Nel rapporto il concetto di punto di non ritorno (tradotto dall’inglese risk tipping point) è definito come il momento in cui i sistemi ecologici e sociali sui quali facciamo affidamento per la nostra sopravvivenza rischiano di smettere di funzionare nel modo in cui ci aspettiamo, avendo esaurito la loro capacità di adattamento ai cambiamenti in corso. “Avvicinandoci a questi punti critici, inizieremo già a sperimentarne gli impatti.

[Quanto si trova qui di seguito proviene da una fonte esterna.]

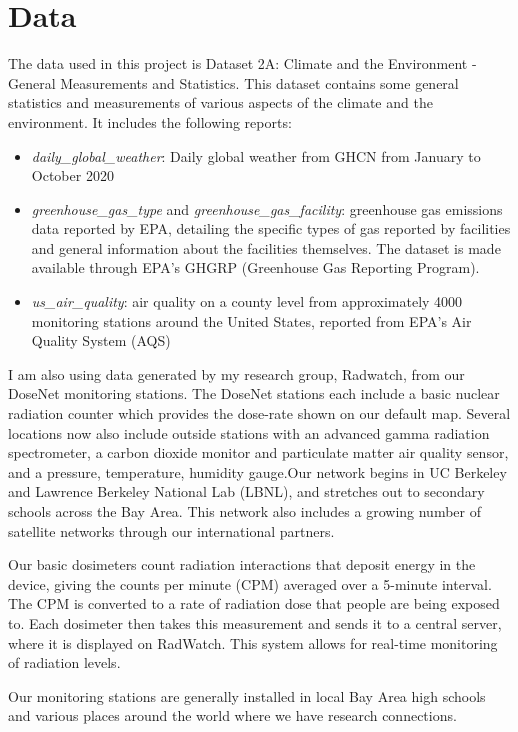 \section{Data}
The data used in this project is Dataset 2A: Climate and the Environment - General Measurements and Statistics. This dataset contains some general statistics and measurements of various aspects of the climate and the environment. It includes the following reports:
\begin{itemize}
    \item \textit{daily\_global\_weather}: Daily global weather from GHCN from January to October 2020
    \item \textit{greenhouse\_gas\_type} and \textit{greenhouse\_gas\_facility}: greenhouse gas emissions data reported by EPA, detailing the specific types of gas reported by facilities and general information about the facilities themselves. The dataset is made available through EPA’s GHGRP (Greenhouse Gas Reporting Program).
    \item \textit{us\_air\_quality}: air quality on a county level from approximately 4000 monitoring stations around the United States, reported from EPA’s Air Quality System (AQS)
\end{itemize}

I am also using data generated by my research group, Radwatch, from our DoseNet monitoring stations. The DoseNet stations each include a basic nuclear radiation counter which provides the dose-rate shown on our default map. Several locations now also include outside stations with an advanced gamma radiation spectrometer, a carbon dioxide monitor and particulate matter air quality sensor, and a pressure, temperature, humidity gauge.Our network begins in UC Berkeley and Lawrence Berkeley National Lab (LBNL), and stretches out to secondary schools across the Bay Area. This network also includes a growing number of satellite networks through our international partners.

Our basic dosimeters count radiation interactions that deposit energy in the device, giving the counts per minute (CPM) averaged over a 5-minute interval. The CPM is converted to a rate of radiation dose that people are being exposed to. Each dosimeter then takes this measurement and sends it to a central server, where it is displayed on RadWatch. This system allows for real-time monitoring of radiation levels.

Our monitoring stations are generally installed in local Bay Area high schools and various places around the world where we have research connections. 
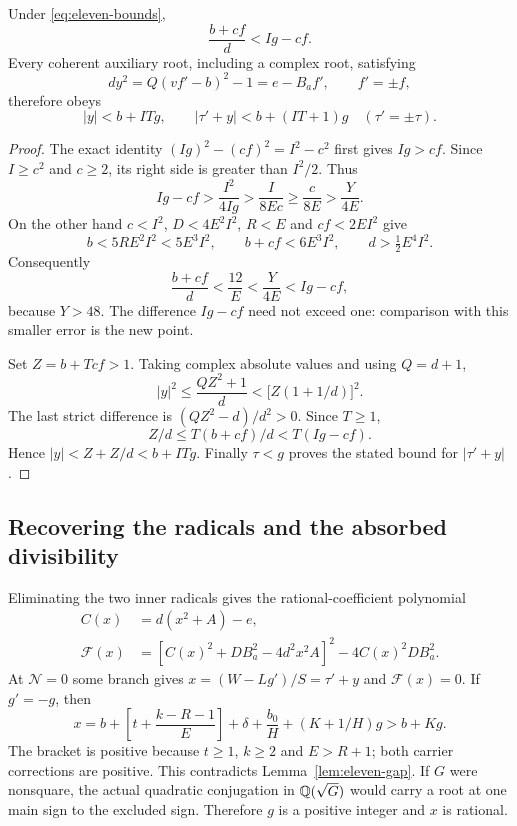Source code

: \begin{lemma}\label{lem:eleven-gap}
Under \eqref{eq:eleven-bounds},
\[
 \frac{b+cf}{d}<Ig-cf.
\]
Every coherent auxiliary root, including a complex root, satisfying
\[
 d y^2=Q(vf'-b)^2-1=e-B_af',\qquad f'=\pm f,
\]
therefore obeys
\[
 |y|<b+ITg,\qquad |\tau'+y|<b+(IT+1)g
 \quad(\tau'=\pm\tau).
\]
\end{lemma}

\begin{proof}
The exact identity $(Ig)^2-(cf)^2=I^2-c^2$ first gives $Ig>cf$.
Since $I\ge c^2$ and $c\ge2$, its right side is greater than
$I^2/2$. Thus
\[
 Ig-cf>\frac{I^2}{4Ig}>\frac{I}{8Ec}
       \ge\frac{c}{8E}>\frac{Y}{4E}.
\]
On the other hand $c<I^2$, $D<4E^2I^2$, $R<E$ and $cf<2EI^2$
give
\[
 b<5RE^2I^2<5E^3I^2,\qquad
 b+cf<6E^3I^2,\qquad d>\tfrac12E^4I^2.
\]
Consequently
\[
 \frac{b+cf}{d}<\frac{12}{E}<\frac{Y}{4E}<Ig-cf,
\]
because $Y>48$. The difference $Ig-cf$ need not exceed one: comparison
with this smaller error is the new point.

Set $Z=b+Tcf>1$. Taking complex absolute values and using $Q=d+1$,
\[
 |y|^2\le\frac{QZ^2+1}{d}
 <\bigl[Z(1+1/d)\bigr]^2.
\]
The last strict difference is $(QZ^2-d)/d^2>0$. Since $T\ge1$,
\[
 Z/d\le T(b+cf)/d<T(Ig-cf).
\]
Hence $|y|<Z+Z/d<b+ITg$. Finally $\tau<g$ proves the stated
bound for $|\tau'+y|$.
\end{proof}

\subsection{Recovering the radicals and the absorbed divisibility}

Eliminating the two inner radicals gives the rational-coefficient
polynomial
\begin{align*}
 C(x)&=d(x^2+A)-e,\\
 \mathcal F(x)&=[C(x)^2+DB_a^2-4d^2x^2A]^2-4C(x)^2DB_a^2.
\end{align*}
At $\mathcal N=0$ some branch gives
$x=(W-Lg')/S=\tau'+y$ and $\mathcal F(x)=0$. If $g'=-g$, then
\[
 x=b+\left[t+\frac{k-R-1}{E}\right]
      +\delta+\frac{b_0}{H}+(K+1/H)g>b+Kg.
\]
The bracket is positive because $t\ge1$, $k\ge2$ and $E>R+1$;
both carrier corrections are positive. This contradicts
Lemma~\ref{lem:eleven-gap}. If $G$ were nonsquare, the actual quadratic
conjugation in $\Q(\sqrt G)$ would carry a root at one main sign to
the excluded sign. Therefore $g$ is a positive integer and $x$ is
rational.


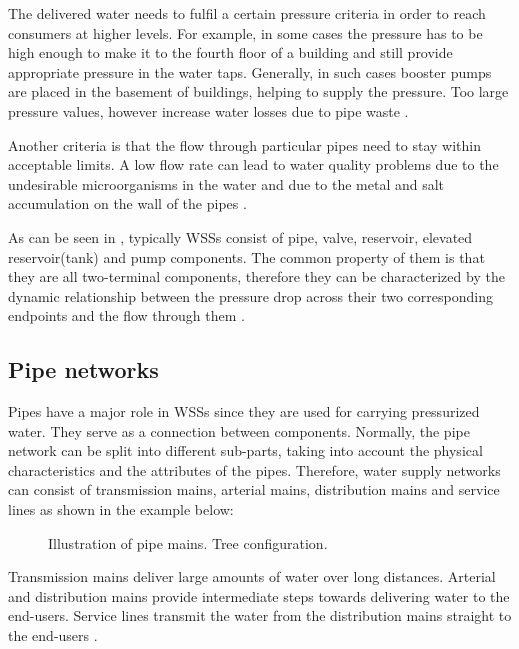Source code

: \vspace{-3mm}

The delivered water needs to fulfil a certain pressure criteria in order to reach consumers at higher levels. For example, in some cases the pressure has to be high enough to make it to the fourth floor of a building and still provide appropriate pressure in the water taps. Generally, in such cases booster pumps are placed in the basement of buildings, helping to supply the pressure. Too large pressure values, however increase water losses due to pipe waste \cite{walski2003advanced}.

Another criteria is that the flow through particular pipes need to stay within acceptable limits. A low flow rate can lead to water quality problems due to the undesirable microorganisms in the water and due to the metal and salt accumulation on the wall of the pipes \cite{walski2003advanced}. 

As can be seen in , typically WSSs consist of pipe, valve, reservoir, elevated reservoir(tank) and pump components. The common property of them is that they are all two-terminal components, therefore they can be characterized by the dynamic relationship between the pressure drop across their two corresponding endpoints and the flow through them \cite{master_aau}. 

\subsection{Pipe networks}
\label{pipe_networks}

Pipes have a major role in WSSs since they are used for carrying pressurized water. They serve as a connection between components. Normally, the pipe network can be split into different sub-parts, taking into account the physical characteristics and the attributes of the pipes. Therefore, water supply networks can consist of transmission mains, arterial mains, distribution mains and service lines as shown in the example below: 

\begin{figure}[H]
\centering
 
\caption{Illustration of pipe mains. Tree configuration.}
\label{fig:pipemain_example}
\end{figure}

\vspace{-3mm}

Transmission mains deliver large amounts of water over long distances. Arterial and distribution mains provide intermediate steps towards delivering water to the end-users. Service lines transmit the water from the distribution mains straight to the end-users \cite{grigg2012water}.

Una volta superati, sarà difficile tornare indietro”, spiega Jack O’Connor, fra gli autori principali del report. “Il nostro rapporto può aiutarci a vedere i rischi che ci attendono, le cause che li determinano e i cambiamenti urgenti necessari per evitarli”.

Un esempio molto tangibile di punto di non ritorno è l’esaurimento delle falde acquifere: secondo i dati riportati, più della metà delle principali risorse acquifere sotterranee del mondo si sta esaurendo più velocemente di quanto possano rigenerarsi in modo naturale. L’entità del problema si intuisce considerando che dalle falde acquifere sotterranee dipende la disponibilità di acqua potabile per oltre due miliardi di persone nel mondo. Fra gli altri risk tipping point c’è poi quello della perdita incontrollata della biodiversità, collegata al rischio per i vari ecosistemi di perdere la propria funzionalità. Per dare un’idea, negli ultimi 100 anni abbiamo perso oltre 400 specie di vertebrati, e sono circa un milione le specie vegetali e animali attualmente a rischio di estinzione.

C’è poi la questione dei detriti presenti nello spazio, che stanno diventando sempre più numerosi e che possono viaggiare a velocità pari a 25 mila chilometri orari, rischiando di impattare contro satelliti funzionanti (e limitare quindi le nostre capacità di prevedere ad esempio eventi meteorologici estremi) o di entrare nell’atmosfera terrestre in modo imprevisto. Gli altri tre risk tipping point riguardano infine lo scioglimento dei ghiacciai (cui consegue l’innalzamento dei livelli del mare e una sempre più difficile sopravvivenza per gli ecosistemi montani), il raggiungimento in alcune zone del Pianeta di temperature estreme, e il caso delle aree così definite “non assicurabili”, poiché esposte a un eccessivo rischio di catastrofi naturali. Un esempio è l’Australia, dove si prevede che entro il 2030 più di 500 mila abitazioni rischino di rimanere scoperte da qualsiasi polizza assicurativa a causa dell’aumento nel rischio di inondazioni.

Cosa possiamo fare

Il report non si limita ad elencare i possibili e imminenti disastri, ma offre anche spunti di riflessione su quali strategie sia possibile adottare per evitare la catastrofe. Innanzitutto è necessario cambiare il modo di pensare alle possibili soluzioni. Secondo gli autori del report le soluzioni attualmente implementate sono infatti focalizzate a ritardare i possibili impatti, senza proporre delle vere e proprie trasformazioni. Un esempio che riportano e utile a comprendere il concetto è quello dell’utilizzo dei climatizzatori. Sottinteso che in alcuni casi non è più possibile farne a meno, il loro utilizzo serve alla sopravvivenza nell’immediato, ma non ha nulla a che vedere con la soluzione del problema a monte, ossia l’eccessiva emissione di gas serra che continua a portarci verso un inesorabile aumento delle temperature globali. Soluzioni così definite “trasformative” dovrebbero invece concentrarsi sulla riduzione delle emissioni, su una diminuzione nell’utilizzo di combustibili fossili e così via. In modo tale che l’impatto del risk tipping point non venga solo ritardato, ma anche, dove possibile, evitato del tutto.

Naturalmente si tratta di soluzioni che richiedono un notevole sforzo e adattamento da parte di tutti a nuove esigenze: “Un vero cambiamento trasformativo coinvolge tutti”, conclude Zita Sebesvari, vice-direttore dell’Institute for Environment and Human Security dell’Unu.